After ten years of comprehensive testing and research, there was no evidence to suggest that the weevil would attack any other living organisms beyond floating pennywort.
As a result, in 2021 the South American weevil was cleared for combat under a carefully coordinated release strategy along our canals and rivers.
How long do South American weevils live for?
Given that they don't attack other plant species, we expect the weevils to remain in the waterways and feed until the plant has gone.
However, one of the areas we will be assessing during this trial is whether they can withstand the winter months and continue to effectively control floating pennywort into next year.

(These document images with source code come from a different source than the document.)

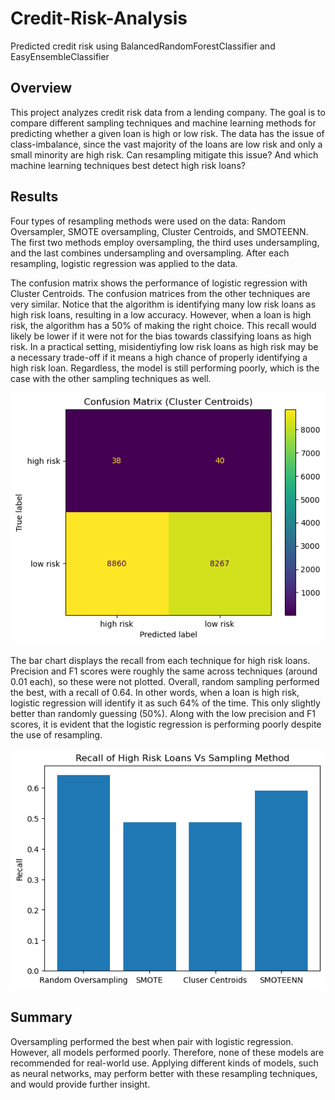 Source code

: # Credit-Risk-Analysis
Predicted credit risk using BalancedRandomForestClassifier and EasyEnsembleClassifier

## Overview

This project analyzes credit risk data from a lending company. The goal is to compare different sampling techniques and machine learning methods for predicting whether a given loan is high or low risk. The data has the issue of class-imbalance, since the vast majority of the loans are low risk and only a small minority are high risk. Can resampling mitigate this issue? And which machine learning techniques best detect high risk loans? 

## Results

Four types of resampling methods were used on the data: Random Oversampler, SMOTE oversampling, Cluster Centroids, and SMOTEENN. The first two methods employ oversampling, the third uses undersampling, and the last combines undersampling and oversampling. After each resampling, logistic regression was applied to the data.

The confusion matrix shows the performance of logistic regression with Cluster Centroids. The confusion matrices from the other techniques are very similar. Notice that the algorithm is identifying many low risk loans as high risk loans, resulting in a low accuracy. However, when a loan is high risk, the algorithm has a 50% of making the right choice. This recall would likely be lower if it were not for the bias towards classifying loans as high risk. In a practical setting, misidentiyfing low risk loans as high risk may be a necessary trade-off if it means a high chance of properly identifying a high risk loan. Regardless, the model is still performing poorly, which is the case with the other sampling techniques as well.

![images/cm_centr.png](images/cm_centr.png)

The bar chart displays the recall from each technique for high risk loans. Precision and F1 scores were roughly the same across techniques (around 0.01 each), so these were not plotted. Overall, random sampling performed the best, with a recall of 0.64. In other words, when a loan is high risk, logistic regression will identify it as such 64% of the time. This only slightly better than randomly guessing (50%). Along with the low precision and F1 scores, it is evident that the logistic regression is performing poorly despite the use of resampling.

![images/bar_recalls.png](images/bar_recalls.png)

## Summary

Oversampling performed the best when pair with logistic regression. However, all models performed poorly. Therefore, none of these models are recommended for real-world use. Applying different kinds of models, such as neural networks, may perform better with these resampling techniques, and would provide further insight.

When will we know if the trial is a success?
Along with CABI and other partners, we will be regularly visiting the release site over the next 12 months to visually inspect the area. CABI will also be continuing with data and evidence gathering along the way.
We hope to see the first signs of improvement at around month two, but this is dependent on a huge number of factors, such as weather conditions and water quality.
Will more weevils be released if this trial is a success?
That's the plan. Watch this space for more updates on this innovative trial.
How you can join the fight against invasive non-native species (INNS)
If you spend time on our canals and rivers, one of the most important things you can do is to remember to Check, Clean, Dry. These steps help stop the spread of harmful plants and animals to a new area, and should always be done before exiting a waterway, even if you are moving to another spot just a few miles away.